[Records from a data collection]
□ □ □ □ □ □ □

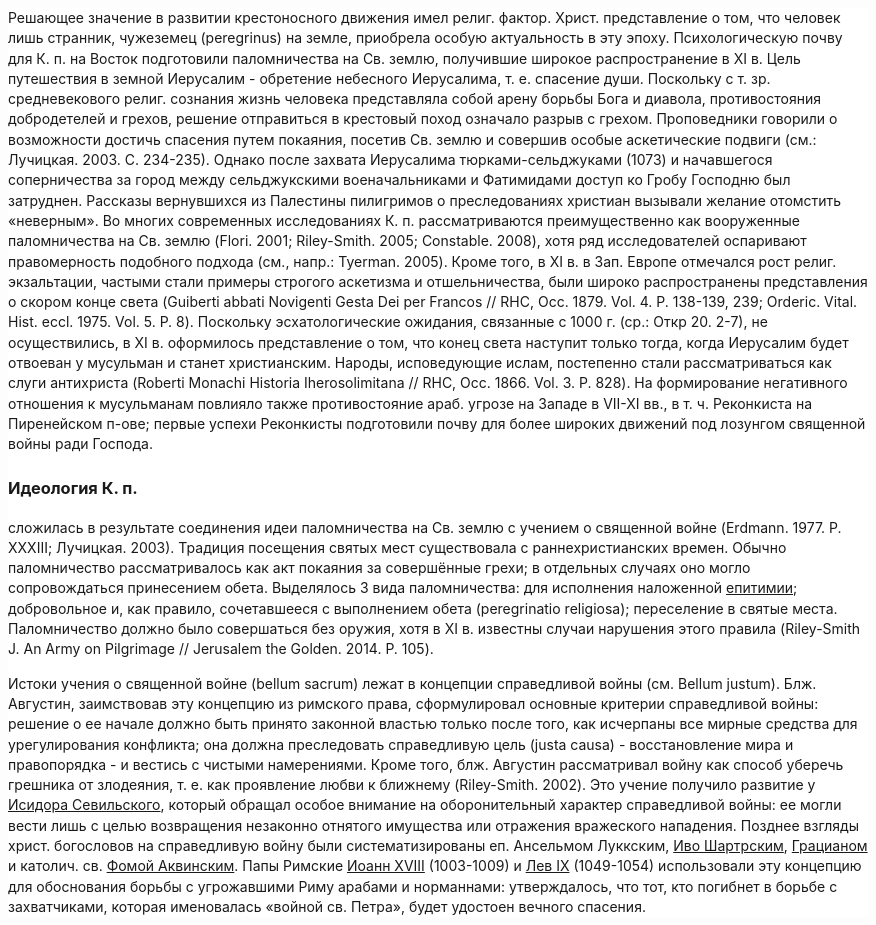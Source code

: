Решающее значение в развитии крестоносного движения имел религ. фактор. Христ. представление о том, что человек лишь странник, чужеземец (peregrinus) на земле, приобрела особую актуальность в эту эпоху. Психологическую почву для К. п. на Восток подготовили паломничества на Св. землю, получившие широкое распространение в XI в. Цель путешествия в земной Иерусалим - обретение небесного Иерусалима, т. е. спасение души. Поскольку с т. зр. средневекового религ. сознания жизнь человека представляла собой арену борьбы Бога и диавола, противостояния добродетелей и грехов, решение отправиться в крестовый поход означало разрыв с грехом. Проповедники говорили о возможности достичь спасения путем покаяния, посетив Св. землю и совершив особые аскетические подвиги (см.: Лучицкая. 2003. С. 234-235). Однако после захвата Иерусалима тюрками-сельджуками (1073) и начавшегося соперничества за город между сельджукскими военачальниками и Фатимидами доступ ко Гробу Господню был затруднен. Рассказы вернувшихся из Палестины пилигримов о преследованиях христиан вызывали желание отомстить «неверным». Во многих современных исследованиях К. п. рассматриваются преимущественно как вооруженные паломничества на Св. землю (Flori. 2001; Riley-Smith. 2005; Constable. 2008), хотя ряд исследователей оспаривают правомерность подобного подхода (см., напр.: Tyerman. 2005). Кроме того, в XI в. в Зап. Европе отмечался рост религ. экзальтации, частыми стали примеры строгого аскетизма и отшельничества, были широко распространены представления о скором конце света (Guiberti abbati Novigenti Gesta Dei per Francos // RHC, Occ. 1879. Vol. 4. P. 138-139, 239; Orderic. Vital. Hist. eccl. 1975. Vol. 5. P. 8). Поскольку эсхатологические ожидания, связанные с 1000 г. (ср.: Откр 20. 2-7), не осуществились, в XI в. оформилось представление о том, что конец света наступит только тогда, когда Иерусалим будет отвоеван у мусульман и станет христианским. Народы, исповедующие ислам, постепенно стали рассматриваться как слуги антихриста (Roberti Monachi Historia Iherosolimitana // RHC, Occ. 1866. Vol. 3. P. 828). На формирование негативного отношения к мусульманам повлияло также противостояние араб. угрозе на Западе в VII-XI вв., в т. ч. Реконкиста на Пиренейском п-ове; первые успехи Реконкисты подготовили почву для более широких движений под лозунгом священной войны ради Господа.

### Идеология К. п.

сложилась в результате соединения идеи паломничества на Св. землю с учением о священной войне (Erdmann. 1977. P. XXXIII; Лучицкая. 2003). Традиция посещения святых мест существовала с раннехристианских времен. Обычно паломничество рассматривалось как акт покаяния за совершённые грехи; в отдельных случаях оно могло сопровождаться принесением обета. Выделялось 3 вида паломничества: для исполнения наложенной [епитимии](https://pravenc.ru/text/Епитимия.html); добровольное и, как правило, сочетавшееся с выполнением обета (peregrinatio religiosa); переселение в святые места. Паломничество должно было совершаться без оружия, хотя в XI в. известны случаи нарушения этого правила (Riley-Smith J. An Army on Pilgrimage // Jerusalem the Golden. 2014. P. 105).

Истоки учения о священной войне (bellum sacrum) лежат в концепции справедливой войны (см. Bellum justum). Блж. Августин, заимствовав эту концепцию из римского права, сформулировал основные критерии справедливой войны: решение о ее начале должно быть принято законной властью только после того, как исчерпаны все мирные средства для урегулирования конфликта; она должна преследовать справедливую цель (justa causa) - восстановление мира и правопорядка - и вестись с чистыми намерениями. Кроме того, блж. Августин рассматривал войну как способ уберечь грешника от злодеяния, т. е. как проявление любви к ближнему (Riley-Smith. 2002). Это учение получило развитие у [Исидора Севильского](<https://pravenc.ru/text/Исидор Севильский.html>), который обращал особое внимание на оборонительный характер справедливой войны: ее могли вести лишь с целью возвращения незаконно отнятого имущества или отражения вражеского нападения. Позднее взгляды христ. богословов на справедливую войну были систематизированы еп. Ансельмом Луккским, [Иво Шартрским](<https://pravenc.ru/text/Иво Шартрским.html>), [Грацианом](https://pravenc.ru/text/Грацианом.html) и католич. св. [Фомой Аквинским](<https://pravenc.ru/text/Фома Аквинский.html>). Папы Римские [Иоанн XVIII](<https://pravenc.ru/text/Иоанн XVIII.html>) (1003-1009) и [Лев IX](<https://pravenc.ru/text/Лев IX.html>) (1049-1054) использовали эту концепцию для обоснования борьбы с угрожавшими Риму арабами и норманнами: утверждалось, что тот, кто погибнет в борьбе с захватчиками, которая именовалась «войной св. Петра», будет удостоен вечного спасения.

□ □ □ □ □ □ □

[Your task]:
Letter for letter, reproduce every record above and skip the pictures.

[Output of the exercise]:
Source code

:Решающее значение в развитии крестоносного движения имел религ. фактор. Христ. представление о том, что человек лишь странник, чужеземец (peregrinus) на земле, приобрела особую актуальность в эту эпоху. Психологическую почву для К. п. на Восток подготовили паломничества на Св. землю, получившие широкое распространение в XI в. Цель путешествия в земной Иерусалим - обретение небесного Иерусалима, т. е. спасение души. Поскольку с т. зр. средневекового религ. сознания жизнь человека представляла собой арену борьбы Бога и диавола, противостояния добродетелей и грехов, решение отправиться в крестовый поход означало разрыв с грехом. Проповедники говорили о возможности достичь спасения путем покаяния, посетив Св. землю и совершив особые аскетические подвиги (см.: Лучицкая. 2003. С. 234-235). Однако после захвата Иерусалима тюрками-сельджуками (1073) и начавшегося соперничества за город между сельджукскими военачальниками и Фатимидами доступ ко Гробу Господню был затруднен. Рассказы вернувшихся из Палестины пилигримов о преследованиях христиан вызывали желание отомстить «неверным». Во многих современных исследованиях К. п. рассматриваются преимущественно как вооруженные паломничества на Св. землю (Flori. 2001; Riley-Smith. 2005; Constable. 2008), хотя ряд исследователей оспаривают правомерность подобного подхода (см., напр.: Tyerman. 2005). Кроме того, в XI в. в Зап. Европе отмечался рост религ. экзальтации, частыми стали примеры строгого аскетизма и отшельничества, были широко распространены представления о скором конце света (Guiberti abbati Novigenti Gesta Dei per Francos // RHC, Occ. 1879. Vol. 4. P. 138-139, 239; Orderic. Vital. Hist. eccl. 1975. Vol. 5. P. 8). Поскольку эсхатологические ожидания, связанные с 1000 г. (ср.: Откр 20. 2-7), не осуществились, в XI в. оформилось представление о том, что конец света наступит только тогда, когда Иерусалим будет отвоеван у мусульман и станет христианским. Народы, исповедующие ислам, постепенно стали рассматриваться как слуги антихриста (Roberti Monachi Historia Iherosolimitana // RHC, Occ. 1866. Vol. 3. P. 828). На формирование негативного отношения к мусульманам повлияло также противостояние араб. угрозе на Западе в VII-XI вв., в т. ч. Реконкиста на Пиренейском п-ове; первые успехи Реконкисты подготовили почву для более широких движений под лозунгом священной войны ради Господа.

### Идеология К. п.

сложилась в результате соединения идеи паломничества на Св. землю с учением о священной войне (Erdmann. 1977. P. XXXIII; Лучицкая. 2003). Традиция посещения святых мест существовала с раннехристианских времен. Обычно паломничество рассматривалось как акт покаяния за совершённые грехи; в отдельных случаях оно могло сопровождаться принесением обета. Выделялось 3 вида паломничества: для исполнения наложенной [епитимии](https://pravenc.ru/text/Епитимия.html); добровольное и, как правило, сочетавшееся с выполнением обета (peregrinatio religiosa); переселение в святые места. Паломничество должно было совершаться без оружия, хотя в XI в. известны случаи нарушения этого правила (Riley-Smith J. An Army on Pilgrimage // Jerusalem the Golden. 2014. P. 105).

Истоки учения о священной войне (bellum sacrum) лежат в концепции справедливой войны (см. Bellum justum). Блж. Августин, заимствовав эту концепцию из римского права, сформулировал основные критерии справедливой войны: решение о ее начале должно быть принято законной властью только после того, как исчерпаны все мирные средства для урегулирования конфликта; она должна преследовать справедливую цель (justa causa) - восстановление мира и правопорядка - и вестись с чистыми намерениями. Кроме того, блж. Августин рассматривал войну как способ уберечь грешника от злодеяния, т. е. как проявление любви к ближнему (Riley-Smith. 2002). Это учение получило развитие у [Исидора Севильского](<https://pravenc.ru/text/Исидор Севильский.html>), который обращал особое внимание на оборонительный характер справедливой войны: ее могли вести лишь с целью возвращения незаконно отнятого имущества или отражения вражеского нападения. Позднее взгляды христ. богословов на справедливую войну были систематизированы еп. Ансельмом Луккским, [Иво Шартрским](<https://pravenc.ru/text/Иво Шартрским.html>), [Грацианом](https://pravenc.ru/text/Грацианом.html) и католич. св. [Фомой Аквинским](<https://pravenc.ru/text/Фома Аквинский.html>). Папы Римские [Иоанн XVIII](<https://pravenc.ru/text/Иоанн XVIII.html>) (1003-1009) и [Лев IX](<https://pravenc.ru/text/Лев IX.html>) (1049-1054) использовали эту концепцию для обоснования борьбы с угрожавшими Риму арабами и норманнами: утверждалось, что тот, кто погибнет в борьбе с захватчиками, которая именовалась «войной св. Петра», будет удостоен вечного спасения.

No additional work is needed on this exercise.